2012 sisters

I am done! Done with chemo. Done done done.

Palmettomom3  Sorry to hear about the 3 tumors. I too had a lumpectomy on each side supposed to be for what the biopsies showed as ALH. One turned out to be IDC (which they did get clean margins) and the other LCIS. Since I had clean margins I was set for rads but then with so much family history, I changed my mind at the last minute and went for the nsdmx. I have no regrets since they found a ton of alh, adh,LCIS, cysts and fibroadenomas all thru both breasts after I had the mx. I feel like it would have been sooner rather than later before I'd have been repeating the whole biopsy cycle on all that junk. Tough choice but this stinkin cancer tests our faith and ability to make those tough choices. We're all here though if you want to vent.

Firestorm great attitude for a crummy situation. I would love to see you show up for rads like that. Take a vid and put it on youtube for us

JPmomof3 Congrats on that last chemo! Yeahhhhh. Wish there was like an FTD for drinks, with a send 2 get one free then i could send you one, tazzy and get my freebie!

I'll have to catch up with everyone elses posts later. The rains here from tropical storm "Debby"  are hideous. I had alot I wanted to get done outside but that has been impossible. I had to go out in all this rain to the ps for a fill-I'm really starting to notice a sizeable difference- now maybe the size of hardboiled ostrich eggs ! (I just pulled the ostrich out of you know where as I have no idea how big ostrich eggs are-just figure they are bit bigger than hard boiled chicken eggs) They are an itsy bit sore but nothing a couple tylenol won't help. 

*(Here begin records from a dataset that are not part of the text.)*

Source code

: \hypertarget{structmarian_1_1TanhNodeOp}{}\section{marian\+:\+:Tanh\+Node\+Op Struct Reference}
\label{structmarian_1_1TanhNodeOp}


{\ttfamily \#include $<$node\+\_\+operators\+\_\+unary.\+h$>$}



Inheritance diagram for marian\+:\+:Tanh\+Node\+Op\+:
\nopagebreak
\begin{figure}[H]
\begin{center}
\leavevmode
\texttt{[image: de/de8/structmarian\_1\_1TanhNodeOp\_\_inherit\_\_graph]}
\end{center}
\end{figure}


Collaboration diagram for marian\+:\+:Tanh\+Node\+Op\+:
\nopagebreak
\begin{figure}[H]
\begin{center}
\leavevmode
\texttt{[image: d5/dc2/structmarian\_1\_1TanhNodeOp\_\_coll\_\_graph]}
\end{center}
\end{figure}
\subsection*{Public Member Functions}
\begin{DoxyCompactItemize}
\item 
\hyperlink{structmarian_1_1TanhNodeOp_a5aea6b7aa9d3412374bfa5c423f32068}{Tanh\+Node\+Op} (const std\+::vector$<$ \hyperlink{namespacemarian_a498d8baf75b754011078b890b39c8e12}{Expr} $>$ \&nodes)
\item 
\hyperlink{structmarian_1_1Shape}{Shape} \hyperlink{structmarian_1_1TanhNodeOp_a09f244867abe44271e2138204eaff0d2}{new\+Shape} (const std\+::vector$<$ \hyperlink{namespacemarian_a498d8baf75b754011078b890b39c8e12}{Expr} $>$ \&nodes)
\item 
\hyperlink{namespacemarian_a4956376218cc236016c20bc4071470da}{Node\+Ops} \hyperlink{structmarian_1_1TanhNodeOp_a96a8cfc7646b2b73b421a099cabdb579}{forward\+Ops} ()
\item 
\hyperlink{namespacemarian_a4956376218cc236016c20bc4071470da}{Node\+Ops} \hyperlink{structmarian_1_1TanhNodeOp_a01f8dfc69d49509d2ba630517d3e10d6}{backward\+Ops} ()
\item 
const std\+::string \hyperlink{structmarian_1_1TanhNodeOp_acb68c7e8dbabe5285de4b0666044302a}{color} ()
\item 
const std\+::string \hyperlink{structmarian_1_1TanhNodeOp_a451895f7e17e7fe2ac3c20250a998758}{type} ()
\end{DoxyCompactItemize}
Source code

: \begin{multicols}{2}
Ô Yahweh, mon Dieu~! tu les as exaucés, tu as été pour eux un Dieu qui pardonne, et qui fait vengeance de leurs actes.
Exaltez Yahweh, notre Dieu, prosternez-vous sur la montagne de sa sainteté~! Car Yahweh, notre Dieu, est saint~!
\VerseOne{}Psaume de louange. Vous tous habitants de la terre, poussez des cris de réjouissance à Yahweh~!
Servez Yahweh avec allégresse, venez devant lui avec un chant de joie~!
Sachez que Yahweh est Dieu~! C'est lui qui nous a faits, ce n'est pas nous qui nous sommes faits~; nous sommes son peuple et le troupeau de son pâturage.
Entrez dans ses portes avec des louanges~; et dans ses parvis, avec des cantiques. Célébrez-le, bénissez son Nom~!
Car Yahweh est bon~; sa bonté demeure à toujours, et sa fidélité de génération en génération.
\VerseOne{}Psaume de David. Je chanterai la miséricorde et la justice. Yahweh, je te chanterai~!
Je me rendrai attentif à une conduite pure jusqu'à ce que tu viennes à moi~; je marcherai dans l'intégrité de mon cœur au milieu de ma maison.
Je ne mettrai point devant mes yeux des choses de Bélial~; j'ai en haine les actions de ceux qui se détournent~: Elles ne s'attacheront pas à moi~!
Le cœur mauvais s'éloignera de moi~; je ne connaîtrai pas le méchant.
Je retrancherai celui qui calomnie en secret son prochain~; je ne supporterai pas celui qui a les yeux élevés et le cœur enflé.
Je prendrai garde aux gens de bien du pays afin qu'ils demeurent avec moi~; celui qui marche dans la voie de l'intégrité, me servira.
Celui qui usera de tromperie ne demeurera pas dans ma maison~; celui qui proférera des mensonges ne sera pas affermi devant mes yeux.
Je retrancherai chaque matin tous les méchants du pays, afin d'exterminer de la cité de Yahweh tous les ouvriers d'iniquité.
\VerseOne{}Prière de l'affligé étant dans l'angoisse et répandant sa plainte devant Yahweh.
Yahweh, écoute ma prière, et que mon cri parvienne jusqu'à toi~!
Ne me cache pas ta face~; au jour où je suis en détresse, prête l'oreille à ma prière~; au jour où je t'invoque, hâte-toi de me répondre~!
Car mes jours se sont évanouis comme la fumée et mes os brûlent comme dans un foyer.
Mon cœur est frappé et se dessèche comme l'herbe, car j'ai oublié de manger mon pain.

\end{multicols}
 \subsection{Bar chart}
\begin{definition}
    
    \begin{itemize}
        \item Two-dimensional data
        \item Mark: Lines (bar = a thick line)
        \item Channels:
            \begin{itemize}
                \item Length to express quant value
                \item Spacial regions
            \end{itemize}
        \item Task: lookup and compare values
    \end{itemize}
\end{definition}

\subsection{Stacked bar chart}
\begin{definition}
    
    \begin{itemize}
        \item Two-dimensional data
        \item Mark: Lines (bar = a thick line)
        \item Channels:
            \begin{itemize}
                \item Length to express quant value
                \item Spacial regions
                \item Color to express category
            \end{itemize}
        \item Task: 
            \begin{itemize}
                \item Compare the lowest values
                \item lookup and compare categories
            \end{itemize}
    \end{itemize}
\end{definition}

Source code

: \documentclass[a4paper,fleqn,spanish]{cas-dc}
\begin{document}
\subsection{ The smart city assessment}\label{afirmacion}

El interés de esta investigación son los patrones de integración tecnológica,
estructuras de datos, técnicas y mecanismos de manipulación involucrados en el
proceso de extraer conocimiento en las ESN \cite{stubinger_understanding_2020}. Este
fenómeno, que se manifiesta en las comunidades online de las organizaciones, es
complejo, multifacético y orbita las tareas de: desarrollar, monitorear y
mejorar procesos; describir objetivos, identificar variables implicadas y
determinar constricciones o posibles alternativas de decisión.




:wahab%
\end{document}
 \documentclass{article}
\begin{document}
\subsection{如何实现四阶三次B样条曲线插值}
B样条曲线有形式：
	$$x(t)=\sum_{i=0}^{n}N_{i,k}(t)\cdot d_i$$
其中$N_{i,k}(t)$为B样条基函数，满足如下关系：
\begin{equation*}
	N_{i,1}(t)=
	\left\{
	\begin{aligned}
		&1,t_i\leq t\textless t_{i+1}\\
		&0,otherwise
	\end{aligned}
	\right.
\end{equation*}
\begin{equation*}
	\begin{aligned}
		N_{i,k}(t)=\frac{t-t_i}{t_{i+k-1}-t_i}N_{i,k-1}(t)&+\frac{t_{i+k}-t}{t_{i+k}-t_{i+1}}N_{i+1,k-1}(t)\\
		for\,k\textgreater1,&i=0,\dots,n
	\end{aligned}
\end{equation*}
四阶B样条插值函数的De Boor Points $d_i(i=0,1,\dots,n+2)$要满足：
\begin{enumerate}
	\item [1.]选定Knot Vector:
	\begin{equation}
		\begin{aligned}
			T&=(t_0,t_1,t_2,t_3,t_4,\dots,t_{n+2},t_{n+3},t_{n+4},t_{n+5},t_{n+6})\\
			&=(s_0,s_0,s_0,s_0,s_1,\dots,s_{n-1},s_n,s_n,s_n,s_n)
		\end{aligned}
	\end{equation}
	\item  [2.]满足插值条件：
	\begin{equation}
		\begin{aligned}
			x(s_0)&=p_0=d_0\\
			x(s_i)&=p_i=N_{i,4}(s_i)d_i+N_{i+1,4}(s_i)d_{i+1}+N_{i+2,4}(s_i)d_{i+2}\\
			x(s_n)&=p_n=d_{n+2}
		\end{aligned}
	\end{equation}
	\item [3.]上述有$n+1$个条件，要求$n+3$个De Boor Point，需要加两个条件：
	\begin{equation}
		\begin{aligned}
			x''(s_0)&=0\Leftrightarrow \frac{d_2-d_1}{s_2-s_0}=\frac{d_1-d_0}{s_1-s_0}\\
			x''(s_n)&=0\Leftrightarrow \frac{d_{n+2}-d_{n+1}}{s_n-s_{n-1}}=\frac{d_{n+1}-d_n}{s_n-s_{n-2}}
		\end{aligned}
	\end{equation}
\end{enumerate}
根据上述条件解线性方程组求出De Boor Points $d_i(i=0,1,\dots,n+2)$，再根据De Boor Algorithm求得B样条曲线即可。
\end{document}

palmettomom3-Sorry to hear about your tumors, hope that you will have a treatment plan for this new discovery soon and that will put your mind at ease some what.

2FriedEggs-LOL! Ostrich eggs! Funny, you made me laugh! Another fill ,huh? Soon enough you will catch up and have the size you want!

Soya, when I had my lump biopsied they also biopsied a node that was abnormal looking and it was positive. So I have node positive cancer and it was a no brainer for my oncologist to recommend chemo and rads no matter what type of surgery I got. I'm choosing to do lumpectomy because they tell me that it doesn't make a difference in treatments, recurrence rate or survivor rate. I hope I don't regret it but so far I am going to stick with the decision to do lumpectomy. They are doing neo adjuvant chemo (chemo before surgery) to shrink the tumor. I have 2 cm of IDC and about 5cm of DCIS. I am very very small breasted and they wanted to give me the best chance of getting clear margins. They say that neo adjuvant versus adjuvant doesn't make any statistical difference in recurrence rates but it just seemed like a good idea. I like the idea of seeing if the chemo worked too. They will be able to see if the cancer is dead when they cut it out. Die cancer die.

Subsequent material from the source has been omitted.